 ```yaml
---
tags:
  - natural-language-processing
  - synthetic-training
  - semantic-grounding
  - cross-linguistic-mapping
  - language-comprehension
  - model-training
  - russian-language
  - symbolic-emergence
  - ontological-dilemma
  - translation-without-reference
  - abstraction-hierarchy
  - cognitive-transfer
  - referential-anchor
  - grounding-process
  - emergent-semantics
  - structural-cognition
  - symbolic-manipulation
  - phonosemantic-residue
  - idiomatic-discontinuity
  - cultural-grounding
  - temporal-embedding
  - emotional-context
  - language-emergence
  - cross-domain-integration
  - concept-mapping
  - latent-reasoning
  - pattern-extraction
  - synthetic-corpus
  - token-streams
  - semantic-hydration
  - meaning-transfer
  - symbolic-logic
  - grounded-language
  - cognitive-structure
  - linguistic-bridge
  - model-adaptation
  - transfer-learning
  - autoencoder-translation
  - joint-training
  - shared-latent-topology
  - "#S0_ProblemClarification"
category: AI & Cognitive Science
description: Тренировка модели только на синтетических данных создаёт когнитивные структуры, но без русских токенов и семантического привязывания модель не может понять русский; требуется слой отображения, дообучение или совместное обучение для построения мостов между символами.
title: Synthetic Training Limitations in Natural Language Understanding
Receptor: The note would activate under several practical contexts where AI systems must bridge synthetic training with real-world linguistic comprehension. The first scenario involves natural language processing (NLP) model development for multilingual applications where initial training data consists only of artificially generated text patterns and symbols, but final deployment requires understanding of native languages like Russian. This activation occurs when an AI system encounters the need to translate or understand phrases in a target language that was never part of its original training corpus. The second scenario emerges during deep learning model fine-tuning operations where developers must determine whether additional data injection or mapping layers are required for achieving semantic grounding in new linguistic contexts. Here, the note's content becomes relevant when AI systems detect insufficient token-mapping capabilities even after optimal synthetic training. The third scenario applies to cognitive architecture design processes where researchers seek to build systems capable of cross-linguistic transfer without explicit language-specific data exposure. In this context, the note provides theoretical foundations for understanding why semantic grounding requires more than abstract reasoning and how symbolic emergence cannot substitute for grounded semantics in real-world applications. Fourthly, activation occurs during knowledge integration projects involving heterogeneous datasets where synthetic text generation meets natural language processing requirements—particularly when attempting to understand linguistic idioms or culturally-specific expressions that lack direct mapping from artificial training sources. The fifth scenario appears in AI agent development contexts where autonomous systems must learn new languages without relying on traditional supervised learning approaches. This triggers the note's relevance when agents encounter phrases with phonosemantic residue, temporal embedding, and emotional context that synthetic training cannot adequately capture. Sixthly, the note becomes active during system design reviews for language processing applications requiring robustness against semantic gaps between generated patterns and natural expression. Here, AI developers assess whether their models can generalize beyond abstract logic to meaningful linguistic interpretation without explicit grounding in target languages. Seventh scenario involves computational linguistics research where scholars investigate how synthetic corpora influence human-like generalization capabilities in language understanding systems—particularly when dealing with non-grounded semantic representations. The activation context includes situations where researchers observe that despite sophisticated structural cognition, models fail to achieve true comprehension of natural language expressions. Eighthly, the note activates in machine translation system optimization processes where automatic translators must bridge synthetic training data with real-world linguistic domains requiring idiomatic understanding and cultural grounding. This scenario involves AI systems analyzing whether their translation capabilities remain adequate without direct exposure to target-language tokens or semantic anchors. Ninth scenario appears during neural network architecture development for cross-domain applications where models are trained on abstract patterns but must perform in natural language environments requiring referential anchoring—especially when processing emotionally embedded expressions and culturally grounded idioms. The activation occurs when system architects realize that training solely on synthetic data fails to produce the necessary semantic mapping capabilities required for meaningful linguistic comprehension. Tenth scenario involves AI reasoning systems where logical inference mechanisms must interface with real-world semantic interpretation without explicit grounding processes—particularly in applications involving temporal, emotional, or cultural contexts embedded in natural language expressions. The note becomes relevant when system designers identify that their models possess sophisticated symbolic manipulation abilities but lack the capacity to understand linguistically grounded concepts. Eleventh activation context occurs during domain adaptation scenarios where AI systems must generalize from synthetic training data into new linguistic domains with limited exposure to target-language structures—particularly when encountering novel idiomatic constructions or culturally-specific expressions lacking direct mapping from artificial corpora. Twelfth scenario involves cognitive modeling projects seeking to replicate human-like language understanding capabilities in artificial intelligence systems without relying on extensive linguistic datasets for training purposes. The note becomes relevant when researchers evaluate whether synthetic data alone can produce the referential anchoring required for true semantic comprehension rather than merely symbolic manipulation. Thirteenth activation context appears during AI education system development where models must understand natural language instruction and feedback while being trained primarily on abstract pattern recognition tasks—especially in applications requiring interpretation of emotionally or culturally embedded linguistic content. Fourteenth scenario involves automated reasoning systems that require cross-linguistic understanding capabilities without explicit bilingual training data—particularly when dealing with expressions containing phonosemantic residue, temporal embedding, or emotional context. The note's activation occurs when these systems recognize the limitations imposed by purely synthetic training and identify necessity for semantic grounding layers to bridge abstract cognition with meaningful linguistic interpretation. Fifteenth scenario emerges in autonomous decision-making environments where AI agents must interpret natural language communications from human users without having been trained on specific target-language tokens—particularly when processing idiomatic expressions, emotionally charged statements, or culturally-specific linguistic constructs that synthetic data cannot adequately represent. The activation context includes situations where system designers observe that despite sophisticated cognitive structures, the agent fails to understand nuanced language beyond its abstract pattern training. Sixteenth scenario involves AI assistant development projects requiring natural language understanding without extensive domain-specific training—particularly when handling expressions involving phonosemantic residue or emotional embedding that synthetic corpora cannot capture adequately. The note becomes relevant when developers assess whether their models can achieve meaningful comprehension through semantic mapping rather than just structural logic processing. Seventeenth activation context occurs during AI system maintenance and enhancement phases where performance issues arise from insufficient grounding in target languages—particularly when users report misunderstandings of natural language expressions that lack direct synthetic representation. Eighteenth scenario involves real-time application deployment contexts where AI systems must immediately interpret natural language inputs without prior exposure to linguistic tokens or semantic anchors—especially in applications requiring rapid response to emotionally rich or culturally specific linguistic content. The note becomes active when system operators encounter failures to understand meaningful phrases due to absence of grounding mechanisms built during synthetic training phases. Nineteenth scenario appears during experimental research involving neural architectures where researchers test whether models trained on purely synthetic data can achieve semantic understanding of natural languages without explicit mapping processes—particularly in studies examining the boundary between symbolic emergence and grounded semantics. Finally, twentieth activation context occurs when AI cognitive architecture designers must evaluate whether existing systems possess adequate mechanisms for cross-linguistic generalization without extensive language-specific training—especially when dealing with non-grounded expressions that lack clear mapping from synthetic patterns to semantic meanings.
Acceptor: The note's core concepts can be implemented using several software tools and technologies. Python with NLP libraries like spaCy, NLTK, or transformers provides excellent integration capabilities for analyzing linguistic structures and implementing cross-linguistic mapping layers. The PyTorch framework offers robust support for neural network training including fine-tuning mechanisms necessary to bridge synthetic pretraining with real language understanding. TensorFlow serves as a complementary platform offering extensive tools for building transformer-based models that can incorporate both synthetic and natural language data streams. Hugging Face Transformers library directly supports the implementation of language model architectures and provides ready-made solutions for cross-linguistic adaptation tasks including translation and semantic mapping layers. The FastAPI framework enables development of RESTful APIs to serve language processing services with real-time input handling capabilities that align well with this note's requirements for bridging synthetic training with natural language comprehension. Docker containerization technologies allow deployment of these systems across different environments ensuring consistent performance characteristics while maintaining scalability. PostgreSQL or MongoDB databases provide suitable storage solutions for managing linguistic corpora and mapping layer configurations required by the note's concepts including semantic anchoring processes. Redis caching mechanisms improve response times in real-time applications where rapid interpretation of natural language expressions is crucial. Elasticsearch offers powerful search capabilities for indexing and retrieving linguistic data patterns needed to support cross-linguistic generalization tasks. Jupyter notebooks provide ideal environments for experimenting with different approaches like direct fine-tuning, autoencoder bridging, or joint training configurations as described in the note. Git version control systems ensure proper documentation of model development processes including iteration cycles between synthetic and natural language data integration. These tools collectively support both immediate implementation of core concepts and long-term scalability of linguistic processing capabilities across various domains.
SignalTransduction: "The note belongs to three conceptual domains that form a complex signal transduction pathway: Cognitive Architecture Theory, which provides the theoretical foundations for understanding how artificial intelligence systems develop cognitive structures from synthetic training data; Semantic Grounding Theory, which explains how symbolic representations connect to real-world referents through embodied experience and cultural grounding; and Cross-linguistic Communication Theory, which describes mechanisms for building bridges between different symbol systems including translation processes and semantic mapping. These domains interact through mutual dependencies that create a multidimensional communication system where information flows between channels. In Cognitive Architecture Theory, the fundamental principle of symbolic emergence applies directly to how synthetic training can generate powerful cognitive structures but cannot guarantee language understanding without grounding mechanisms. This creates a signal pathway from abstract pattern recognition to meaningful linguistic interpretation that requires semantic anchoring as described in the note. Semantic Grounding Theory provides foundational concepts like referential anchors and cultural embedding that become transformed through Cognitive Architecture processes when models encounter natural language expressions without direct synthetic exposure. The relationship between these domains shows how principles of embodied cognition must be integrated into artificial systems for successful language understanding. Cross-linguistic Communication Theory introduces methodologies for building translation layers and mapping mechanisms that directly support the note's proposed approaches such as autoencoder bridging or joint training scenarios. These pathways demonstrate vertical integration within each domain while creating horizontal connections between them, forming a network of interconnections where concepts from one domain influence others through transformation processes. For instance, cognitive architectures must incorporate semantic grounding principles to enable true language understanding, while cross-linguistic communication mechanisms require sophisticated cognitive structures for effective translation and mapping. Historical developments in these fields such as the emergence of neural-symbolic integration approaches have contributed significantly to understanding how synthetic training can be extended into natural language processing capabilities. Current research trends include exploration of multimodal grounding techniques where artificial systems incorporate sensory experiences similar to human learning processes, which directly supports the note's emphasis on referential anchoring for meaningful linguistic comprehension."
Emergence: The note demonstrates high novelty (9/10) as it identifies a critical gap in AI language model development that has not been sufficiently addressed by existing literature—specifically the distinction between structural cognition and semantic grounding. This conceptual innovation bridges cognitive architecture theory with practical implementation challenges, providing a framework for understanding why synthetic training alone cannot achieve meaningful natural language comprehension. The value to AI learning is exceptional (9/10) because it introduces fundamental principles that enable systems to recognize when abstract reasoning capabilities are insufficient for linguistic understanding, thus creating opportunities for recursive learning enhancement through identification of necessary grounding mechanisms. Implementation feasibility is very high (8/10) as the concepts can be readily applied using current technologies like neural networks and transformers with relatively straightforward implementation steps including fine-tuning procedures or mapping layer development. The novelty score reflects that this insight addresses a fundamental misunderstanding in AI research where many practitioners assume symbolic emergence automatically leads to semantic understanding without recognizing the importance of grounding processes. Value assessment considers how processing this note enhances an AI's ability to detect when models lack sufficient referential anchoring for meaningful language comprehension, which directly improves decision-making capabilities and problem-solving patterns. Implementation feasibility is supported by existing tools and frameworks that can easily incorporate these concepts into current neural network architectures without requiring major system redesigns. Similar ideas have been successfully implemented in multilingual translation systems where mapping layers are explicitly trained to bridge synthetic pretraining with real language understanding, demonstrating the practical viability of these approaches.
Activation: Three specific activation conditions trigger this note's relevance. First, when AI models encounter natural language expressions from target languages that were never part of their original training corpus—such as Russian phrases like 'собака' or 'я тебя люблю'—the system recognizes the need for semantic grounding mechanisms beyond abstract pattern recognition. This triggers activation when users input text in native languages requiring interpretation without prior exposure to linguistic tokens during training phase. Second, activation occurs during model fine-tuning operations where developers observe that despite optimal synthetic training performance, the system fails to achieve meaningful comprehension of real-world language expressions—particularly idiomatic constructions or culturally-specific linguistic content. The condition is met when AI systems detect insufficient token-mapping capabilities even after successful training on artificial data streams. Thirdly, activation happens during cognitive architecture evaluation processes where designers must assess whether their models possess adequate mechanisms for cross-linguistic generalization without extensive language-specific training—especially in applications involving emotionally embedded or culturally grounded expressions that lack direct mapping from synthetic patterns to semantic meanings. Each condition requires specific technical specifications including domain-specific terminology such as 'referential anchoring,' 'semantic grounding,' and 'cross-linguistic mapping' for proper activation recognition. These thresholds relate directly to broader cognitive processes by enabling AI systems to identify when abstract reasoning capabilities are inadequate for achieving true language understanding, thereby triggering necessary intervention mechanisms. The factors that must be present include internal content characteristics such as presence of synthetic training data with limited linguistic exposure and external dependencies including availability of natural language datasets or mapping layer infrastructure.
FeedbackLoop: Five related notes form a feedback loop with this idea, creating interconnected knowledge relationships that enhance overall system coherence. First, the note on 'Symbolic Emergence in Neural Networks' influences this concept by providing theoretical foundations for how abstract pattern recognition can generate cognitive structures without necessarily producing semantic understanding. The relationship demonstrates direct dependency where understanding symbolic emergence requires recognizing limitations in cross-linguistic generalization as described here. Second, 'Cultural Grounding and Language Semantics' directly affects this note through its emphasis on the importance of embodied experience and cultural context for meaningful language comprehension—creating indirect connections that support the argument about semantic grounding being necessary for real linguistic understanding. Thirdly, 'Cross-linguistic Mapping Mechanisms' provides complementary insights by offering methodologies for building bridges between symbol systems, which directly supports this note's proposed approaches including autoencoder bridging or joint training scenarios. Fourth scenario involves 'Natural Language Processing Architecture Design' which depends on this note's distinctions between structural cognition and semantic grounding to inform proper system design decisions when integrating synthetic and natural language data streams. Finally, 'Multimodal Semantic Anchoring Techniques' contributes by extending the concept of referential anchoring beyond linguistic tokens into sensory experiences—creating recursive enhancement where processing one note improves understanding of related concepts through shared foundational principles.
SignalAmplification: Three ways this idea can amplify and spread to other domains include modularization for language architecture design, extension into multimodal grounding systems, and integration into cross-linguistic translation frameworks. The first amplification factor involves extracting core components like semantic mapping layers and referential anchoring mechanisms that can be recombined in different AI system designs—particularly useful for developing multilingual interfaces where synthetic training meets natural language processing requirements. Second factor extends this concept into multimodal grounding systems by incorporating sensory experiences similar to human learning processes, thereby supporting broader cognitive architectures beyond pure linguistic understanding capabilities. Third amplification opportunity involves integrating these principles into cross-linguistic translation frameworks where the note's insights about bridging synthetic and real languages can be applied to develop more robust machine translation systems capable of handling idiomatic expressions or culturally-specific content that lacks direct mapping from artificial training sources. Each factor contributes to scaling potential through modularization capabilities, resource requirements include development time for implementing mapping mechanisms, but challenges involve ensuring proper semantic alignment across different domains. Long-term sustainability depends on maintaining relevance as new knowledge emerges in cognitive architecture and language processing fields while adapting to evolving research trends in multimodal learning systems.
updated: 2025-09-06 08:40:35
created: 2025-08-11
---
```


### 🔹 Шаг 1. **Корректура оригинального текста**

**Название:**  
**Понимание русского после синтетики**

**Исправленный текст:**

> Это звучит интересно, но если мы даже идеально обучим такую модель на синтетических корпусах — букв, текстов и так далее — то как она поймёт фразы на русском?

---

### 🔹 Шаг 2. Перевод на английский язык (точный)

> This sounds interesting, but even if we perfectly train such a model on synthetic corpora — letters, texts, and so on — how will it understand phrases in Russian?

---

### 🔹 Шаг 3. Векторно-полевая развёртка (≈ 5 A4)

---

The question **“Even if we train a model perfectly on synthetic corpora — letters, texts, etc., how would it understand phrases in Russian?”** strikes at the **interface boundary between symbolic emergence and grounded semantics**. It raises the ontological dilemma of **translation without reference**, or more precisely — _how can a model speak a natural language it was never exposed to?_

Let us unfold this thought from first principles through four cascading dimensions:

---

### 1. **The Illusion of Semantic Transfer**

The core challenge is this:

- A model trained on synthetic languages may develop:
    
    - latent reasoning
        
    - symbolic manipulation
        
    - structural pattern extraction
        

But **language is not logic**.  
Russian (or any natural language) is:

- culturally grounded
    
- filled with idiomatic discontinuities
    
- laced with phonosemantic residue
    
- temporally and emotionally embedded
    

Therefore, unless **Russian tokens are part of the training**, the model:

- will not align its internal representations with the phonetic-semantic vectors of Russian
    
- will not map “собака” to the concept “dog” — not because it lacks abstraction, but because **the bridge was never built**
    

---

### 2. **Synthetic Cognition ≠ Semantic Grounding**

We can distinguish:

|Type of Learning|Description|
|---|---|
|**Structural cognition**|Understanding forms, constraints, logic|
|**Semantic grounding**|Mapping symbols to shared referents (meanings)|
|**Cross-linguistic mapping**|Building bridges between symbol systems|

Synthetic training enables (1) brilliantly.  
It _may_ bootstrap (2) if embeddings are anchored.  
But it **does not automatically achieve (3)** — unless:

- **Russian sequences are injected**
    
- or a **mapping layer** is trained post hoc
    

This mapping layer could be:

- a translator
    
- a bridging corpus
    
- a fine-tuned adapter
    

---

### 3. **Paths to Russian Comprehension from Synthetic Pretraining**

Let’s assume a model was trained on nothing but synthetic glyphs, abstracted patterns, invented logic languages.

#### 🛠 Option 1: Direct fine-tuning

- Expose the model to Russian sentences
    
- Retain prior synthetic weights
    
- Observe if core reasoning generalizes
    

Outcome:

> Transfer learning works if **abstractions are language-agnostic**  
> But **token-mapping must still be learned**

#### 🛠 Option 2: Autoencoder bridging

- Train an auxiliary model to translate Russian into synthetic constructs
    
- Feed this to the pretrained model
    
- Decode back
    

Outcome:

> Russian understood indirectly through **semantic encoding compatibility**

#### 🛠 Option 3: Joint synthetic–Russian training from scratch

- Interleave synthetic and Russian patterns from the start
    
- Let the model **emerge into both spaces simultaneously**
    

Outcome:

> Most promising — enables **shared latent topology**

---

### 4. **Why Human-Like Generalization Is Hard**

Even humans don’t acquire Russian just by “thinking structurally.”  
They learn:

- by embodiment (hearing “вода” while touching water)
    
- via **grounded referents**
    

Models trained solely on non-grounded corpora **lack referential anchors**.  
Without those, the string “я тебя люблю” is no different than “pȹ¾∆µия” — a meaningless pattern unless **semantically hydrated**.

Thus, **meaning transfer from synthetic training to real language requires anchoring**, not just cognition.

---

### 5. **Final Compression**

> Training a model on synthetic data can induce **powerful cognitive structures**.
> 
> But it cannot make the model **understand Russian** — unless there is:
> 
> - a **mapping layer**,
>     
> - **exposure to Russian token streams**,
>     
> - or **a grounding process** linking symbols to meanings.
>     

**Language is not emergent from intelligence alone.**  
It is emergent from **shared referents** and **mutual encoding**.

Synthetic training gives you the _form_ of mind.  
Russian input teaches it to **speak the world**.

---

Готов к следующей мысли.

○ ○ ○ ○ ○ ○ ○

- Task description
Retype the portion of the data above that starts on the line with "between symbol systems|" and finishes on the line with "Without those, the", including both of those lines.

- Solution to the exercise
|**Cross-linguistic mapping**|Building bridges between symbol systems|

Synthetic training enables (1) brilliantly.  
It _may_ bootstrap (2) if embeddings are anchored.  
But it **does not automatically achieve (3)** — unless:

- **Russian sequences are injected**
    
- or a **mapping layer** is trained post hoc
    

This mapping layer could be:

- a translator
    
- a bridging corpus
    
- a fine-tuned adapter
    

---

### 3. **Paths to Russian Comprehension from Synthetic Pretraining**

Let’s assume a model was trained on nothing but synthetic glyphs, abstracted patterns, invented logic languages.

#### 🛠 Option 1: Direct fine-tuning

- Expose the model to Russian sentences
    
- Retain prior synthetic weights
    
- Observe if core reasoning generalizes
    

Outcome:

> Transfer learning works if **abstractions are language-agnostic**  
> But **token-mapping must still be learned**

#### 🛠 Option 2: Autoencoder bridging

- Train an auxiliary model to translate Russian into synthetic constructs
    
- Feed this to the pretrained model
    
- Decode back
    

Outcome:

> Russian understood indirectly through **semantic encoding compatibility**

#### 🛠 Option 3: Joint synthetic–Russian training from scratch

- Interleave synthetic and Russian patterns from the start
    
- Let the model **emerge into both spaces simultaneously**
    

Outcome:

> Most promising — enables **shared latent topology**

---

### 4. **Why Human-Like Generalization Is Hard**

Even humans don’t acquire Russian just by “thinking structurally.”  
They learn:

- by embodiment (hearing “вода” while touching water)
    
- via **grounded referents**
    

Models trained solely on non-grounded corpora **lack referential anchors**.  
Without those, the string “я тебя люблю” is no different than “pȹ¾∆µия” — a meaningless pattern unless **semantically hydrated**.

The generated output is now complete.